#### EXERCISE AIM
With the line containing "2016 & 11 &" as the starting point, output the remaining lines of the data exactly as they are, through the last.

*** Begin section ***

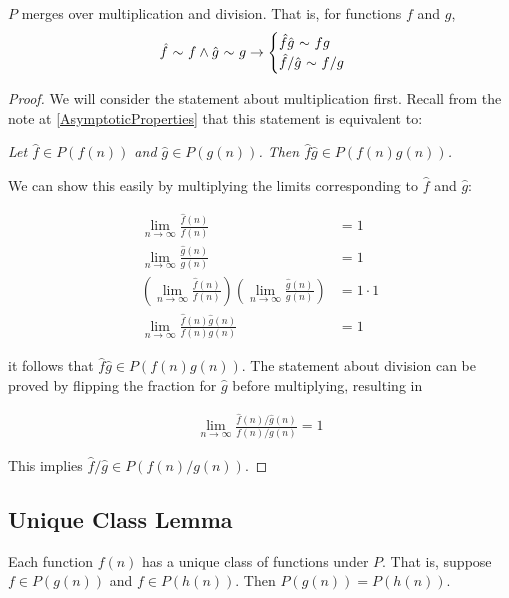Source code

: \begin{theorem}
	$P$ merges over multiplication and division. That is, for functions $f$ and $g$,
	\begin{align*}
	\hat{f} \ \mathtt{\sim}\  f \land \hat{g} \ \mathtt{\sim}\  g \rightarrow \begin{cases}
	\hat{f}\hat{g} \ \mathtt{\sim}\  fg\\
	\hat{f} / \hat{g} \ \mathtt{\sim}\  f / g
	\end{cases}
	\end{align*}
\end{theorem}

\begin{proof}
	We will consider the statement about multiplication first. Recall from the note at \ref{AsymptoticProperties} that this statement is equivalent to:
	
	\textit{Let $\hat{f} \in P(f(n))$ and $\hat{g} \in P(g(n))$. Then $\hat{f}\hat{g} \in P(f(n)g(n))$.}
	
	We can show this easily by multiplying the limits corresponding to $\hat{f}$ and $\hat{g}$:
	
	\begin{align*}
	\lim_{n \to \infty} \frac{\hat{f}(n)}{f(n)} &= 1\\
	\lim_{n \to \infty} \frac{\hat{g}(n)}{g(n)} &= 1\\
	\left( \lim_{n \to \infty} \frac{\hat{f}(n)}{f(n)} \right) \left( \lim_{n \to \infty} \frac{\hat{g}(n)}{g(n)} \right) &= 1 \cdot 1\\
	\lim_{n \to \infty} \frac{\hat{f}(n)\hat{g}(n)}{f(n)g(n)} &= 1
	\end{align*}
	
	it follows that $\hat{f}\hat{g} \in P(f(n)g(n))$. The statement about division can be proved by flipping the fraction for $\hat{g}$ before multiplying, resulting in
	
	\begin{align*}
	\lim_{n \to \infty} \frac{\hat{f}(n) / \hat{g}(n)}{f(n) / g(n)} = 1
	\end{align*}
	
	This implies $\hat{f} / \hat{g} \in P(f(n) / g(n))$.
\end{proof}

\subsection{Unique Class Lemma}
\label{UniqueClassOfFunctions}

\begin{lemma}
	Each function $f(n)$ has a unique class of functions under $P$. That is, suppose $f \in P(g(n))$ and $f \in P(h(n))$. Then $P(g(n)) = P(h(n))$.
\end{lemma}

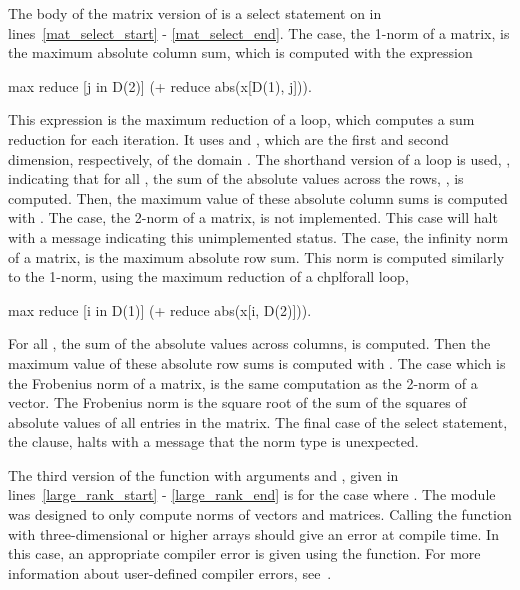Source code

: The body of the matrix version of 
is a select statement on  in lines~\ref{mat_select_start} - \ref{mat_select_end}.
The  case, 
the 1-norm of a matrix, is the maximum absolute column sum, which is computed 
with the expression 
\begin{chapel}
max reduce [j in D(2)] (+ reduce abs(x[D(1), j])).
\end{chapel}
This expression is the maximum reduction of a  loop, which computes
a sum reduction for each iteration.  
It uses  and , which are the first and second dimension,
respectively, of the domain .  The shorthand version of a 
loop is used, \chpl{[j in D(2)]}, indicating that
for all , the sum
of the absolute values across the rows, , is computed. 
Then, the maximum value of these  absolute column sums is computed with
.  The  case, the 2-norm of a matrix, is not
implemented.  This case will halt with a message indicating this unimplemented
status.  The  case, the infinity norm of a matrix, is the maximum
absolute row sum.  This norm is computed similarly to the 1-norm, using the maximum
reduction of a chpl{forall} loop, 
\begin{chapel}
max reduce [i in D(1)] (+ reduce abs(x[i, D(2)])).  
\end{chapel}
For all , the sum of the absolute values across columns,
 is computed.  Then the maximum value of these
 absolute row sums is computed with .  The 
case which is the Frobenius norm of a matrix, is the same computation as the
2-norm of a vector.  The Frobenius norm is the square root of the sum of the
squares of absolute values of all entries in the matrix.  The final case of
the select statement, the  clause, halts with a message that
the norm type is unexpected.

The third version of the  function with arguments 
and , given in lines~\ref{large_rank_start} - \ref{large_rank_end} 
is for the case where .
The module was designed to only compute norms of vectors and matrices.  
Calling the  function with three-dimensional or higher arrays 
should give an error at compile time.  In this case, an appropriate compiler error 
is given using the  function.  For more information about 
user-defined compiler errors, see~.

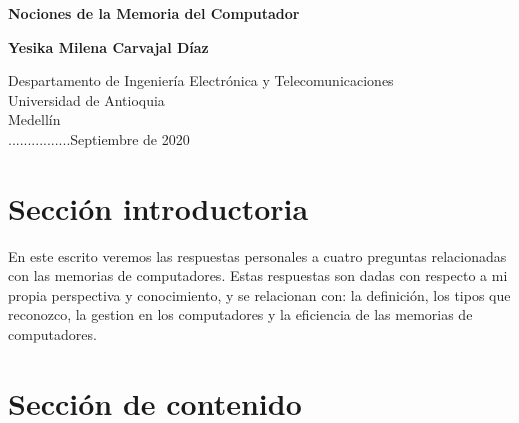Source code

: \documentclass{article}
\begin{document}
\begin{titlepage}
    \begin{center}
        \vspace*{1cm}
            
        \Huge
        \textbf{Nociones de la Memoria del Computador}
            
        \vspace{0.5cm}
        \LARGE
            
        \vspace{1.5cm}
            
        \textbf{Yesika Milena Carvajal Díaz}
            
        \vfill
            
        \vspace{0.8cm}
            
        \Large
        Despartamento de Ingeniería Electrónica y Telecomunicaciones\\
        Universidad de Antioquia\\
        Medellín\\
        ................Septiembre de 2020
            
    \end{center}
\end{titlepage}

\tableofcontents

\section{Sección introductoria}

En este escrito veremos las respuestas personales a cuatro preguntas relacionadas con las memorias de computadores. Estas respuestas son dadas con respecto a mi propia perspectiva y conocimiento, y se relacionan con: la definición, los tipos que reconozco, la gestion en los computadores y la eficiencia de las memorias de computadores.


\section{Sección de contenido} \label{contenido}
\end{document}
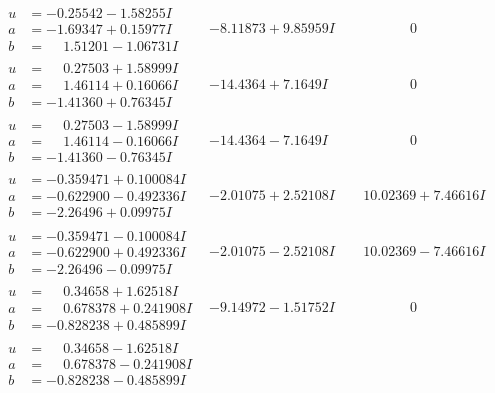 \documentclass[1p]{elsarticle_modified}
\theoremstyle{definition}
\begin{document}
$$\begin{array}{c|c|c}
 \hline 
\begin{aligned}
u &= -0.25542 - 1.58255 I \\
a &= -1.69347 + 0.15977 I \\
b &= \phantom{-}1.51201 - 1.06731 I\end{aligned}
 & -8.11873 + 9.85959 I & \phantom{-0.000000 } 0 \\ \hline\begin{aligned}
u &= \phantom{-}0.27503 + 1.58999 I \\
a &= \phantom{-}1.46114 + 0.16066 I \\
b &= -1.41360 + 0.76345 I\end{aligned}
 & -14.4364 + 7.1649 I & \phantom{-0.000000 } 0 \\ \hline\begin{aligned}
u &= \phantom{-}0.27503 - 1.58999 I \\
a &= \phantom{-}1.46114 - 0.16066 I \\
b &= -1.41360 - 0.76345 I\end{aligned}
 & -14.4364 - 7.1649 I & \phantom{-0.000000 } 0 \\ \hline\begin{aligned}
u &= -0.359471 + 0.100084 I \\
a &= -0.622900 - 0.492336 I \\
b &= -2.26496 + 0.09975 I\end{aligned}
 & -2.01075 + 2.52108 I & \phantom{-}10.02369 + 7.46616 I \\ \hline\begin{aligned}
u &= -0.359471 - 0.100084 I \\
a &= -0.622900 + 0.492336 I \\
b &= -2.26496 - 0.09975 I\end{aligned}
 & -2.01075 - 2.52108 I & \phantom{-}10.02369 - 7.46616 I \\ \hline\begin{aligned}
u &= \phantom{-}0.34658 + 1.62518 I \\
a &= \phantom{-}0.678378 + 0.241908 I \\
b &= -0.828238 + 0.485899 I\end{aligned}
 & -9.14972 - 1.51752 I & \phantom{-0.000000 } 0 \\ \hline\begin{aligned}
u &= \phantom{-}0.34658 - 1.62518 I \\
a &= \phantom{-}0.678378 - 0.241908 I \\
b &= -0.828238 - 0.485899 I\end{aligned}

\end{array}$$
\end{document}
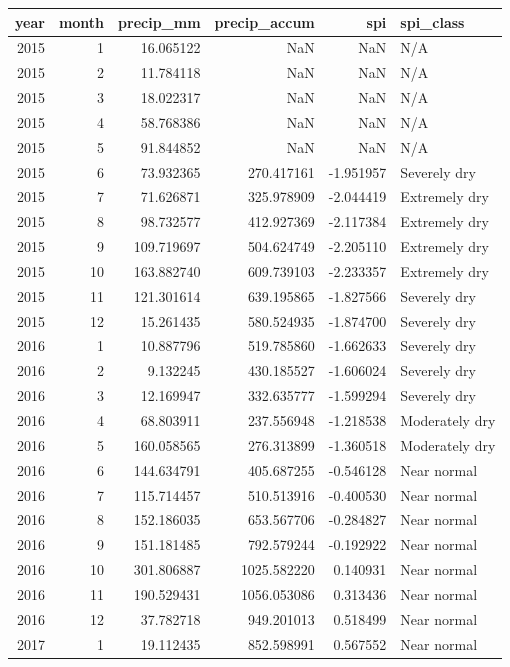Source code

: \begin{tabular}{rrrrrl}
\toprule
year & month & precip\_mm & precip\_accum & spi & spi\_class \\
\midrule
2015 & 1 & 16.065122 & NaN & NaN & N/A \\
2015 & 2 & 11.784118 & NaN & NaN & N/A \\
2015 & 3 & 18.022317 & NaN & NaN & N/A \\
2015 & 4 & 58.768386 & NaN & NaN & N/A \\
2015 & 5 & 91.844852 & NaN & NaN & N/A \\
2015 & 6 & 73.932365 & 270.417161 & -1.951957 & Severely dry \\
2015 & 7 & 71.626871 & 325.978909 & -2.044419 & Extremely dry \\
2015 & 8 & 98.732577 & 412.927369 & -2.117384 & Extremely dry \\
2015 & 9 & 109.719697 & 504.624749 & -2.205110 & Extremely dry \\
2015 & 10 & 163.882740 & 609.739103 & -2.233357 & Extremely dry \\
2015 & 11 & 121.301614 & 639.195865 & -1.827566 & Severely dry \\
2015 & 12 & 15.261435 & 580.524935 & -1.874700 & Severely dry \\
2016 & 1 & 10.887796 & 519.785860 & -1.662633 & Severely dry \\
2016 & 2 & 9.132245 & 430.185527 & -1.606024 & Severely dry \\
2016 & 3 & 12.169947 & 332.635777 & -1.599294 & Severely dry \\
2016 & 4 & 68.803911 & 237.556948 & -1.218538 & Moderately dry \\
2016 & 5 & 160.058565 & 276.313899 & -1.360518 & Moderately dry \\
2016 & 6 & 144.634791 & 405.687255 & -0.546128 & Near normal \\
2016 & 7 & 115.714457 & 510.513916 & -0.400530 & Near normal \\
2016 & 8 & 152.186035 & 653.567706 & -0.284827 & Near normal \\
2016 & 9 & 151.181485 & 792.579244 & -0.192922 & Near normal \\
2016 & 10 & 301.806887 & 1025.582220 & 0.140931 & Near normal \\
2016 & 11 & 190.529431 & 1056.053086 & 0.313436 & Near normal \\
2016 & 12 & 37.782718 & 949.201013 & 0.518499 & Near normal \\
2017 & 1 & 19.112435 & 852.598991 & 0.567552 & Near normal \\

\end{tabular}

*** End section ***

#### PROBLEM SOLUTION
2016 & 11 & 190.529431 & 1056.053086 & 0.313436 & Near normal \\
2016 & 12 & 37.782718 & 949.201013 & 0.518499 & Near normal \\
2017 & 1 & 19.112435 & 852.598991 & 0.567552 & Near normal \\

\end{tabular}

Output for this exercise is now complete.